(Stored data)
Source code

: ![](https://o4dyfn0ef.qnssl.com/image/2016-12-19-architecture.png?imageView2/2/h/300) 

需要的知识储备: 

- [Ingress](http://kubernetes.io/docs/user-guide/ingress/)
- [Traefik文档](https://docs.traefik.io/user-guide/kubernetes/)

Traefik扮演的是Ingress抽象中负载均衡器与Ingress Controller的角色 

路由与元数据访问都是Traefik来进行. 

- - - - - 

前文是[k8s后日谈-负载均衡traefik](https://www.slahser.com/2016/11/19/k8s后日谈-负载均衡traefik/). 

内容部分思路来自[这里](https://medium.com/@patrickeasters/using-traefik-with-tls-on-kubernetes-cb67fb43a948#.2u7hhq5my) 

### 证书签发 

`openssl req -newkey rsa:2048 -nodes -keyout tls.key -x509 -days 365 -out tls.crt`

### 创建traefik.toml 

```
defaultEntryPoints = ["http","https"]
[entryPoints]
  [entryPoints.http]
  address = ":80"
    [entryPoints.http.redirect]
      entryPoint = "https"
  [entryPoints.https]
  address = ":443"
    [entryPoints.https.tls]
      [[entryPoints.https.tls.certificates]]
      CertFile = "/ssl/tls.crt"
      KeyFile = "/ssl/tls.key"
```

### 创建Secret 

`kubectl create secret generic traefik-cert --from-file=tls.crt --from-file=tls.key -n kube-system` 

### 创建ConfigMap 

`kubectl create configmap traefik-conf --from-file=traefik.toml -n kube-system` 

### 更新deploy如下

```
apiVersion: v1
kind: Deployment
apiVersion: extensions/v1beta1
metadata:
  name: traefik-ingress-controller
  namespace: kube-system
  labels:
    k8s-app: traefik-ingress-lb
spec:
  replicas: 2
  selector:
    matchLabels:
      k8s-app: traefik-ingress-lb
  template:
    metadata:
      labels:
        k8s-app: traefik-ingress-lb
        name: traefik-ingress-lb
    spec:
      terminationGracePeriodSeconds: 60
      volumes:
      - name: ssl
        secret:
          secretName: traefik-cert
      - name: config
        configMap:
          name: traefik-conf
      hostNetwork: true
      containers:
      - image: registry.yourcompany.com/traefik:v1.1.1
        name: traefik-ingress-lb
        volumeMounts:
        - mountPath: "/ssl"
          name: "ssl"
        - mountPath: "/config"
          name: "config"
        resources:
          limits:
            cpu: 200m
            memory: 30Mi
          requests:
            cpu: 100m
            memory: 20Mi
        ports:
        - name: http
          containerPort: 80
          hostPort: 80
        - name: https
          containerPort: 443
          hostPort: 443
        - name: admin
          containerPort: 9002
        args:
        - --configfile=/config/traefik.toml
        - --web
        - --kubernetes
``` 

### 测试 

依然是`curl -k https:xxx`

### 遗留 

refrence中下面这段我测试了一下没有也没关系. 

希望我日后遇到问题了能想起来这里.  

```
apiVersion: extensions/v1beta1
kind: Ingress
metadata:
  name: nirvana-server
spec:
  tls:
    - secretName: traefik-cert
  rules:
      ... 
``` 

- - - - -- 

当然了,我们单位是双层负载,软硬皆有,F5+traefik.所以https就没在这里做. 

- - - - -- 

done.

#### ABOUT THIS TASK
A complete answer reproduces every line of the records in which the word "guide" occurs.

#### EXERCISE SOLUTION
- [Ingress](http://kubernetes.io/docs/user-guide/ingress/)
- [Traefik文档](https://docs.traefik.io/user-guide/kubernetes/)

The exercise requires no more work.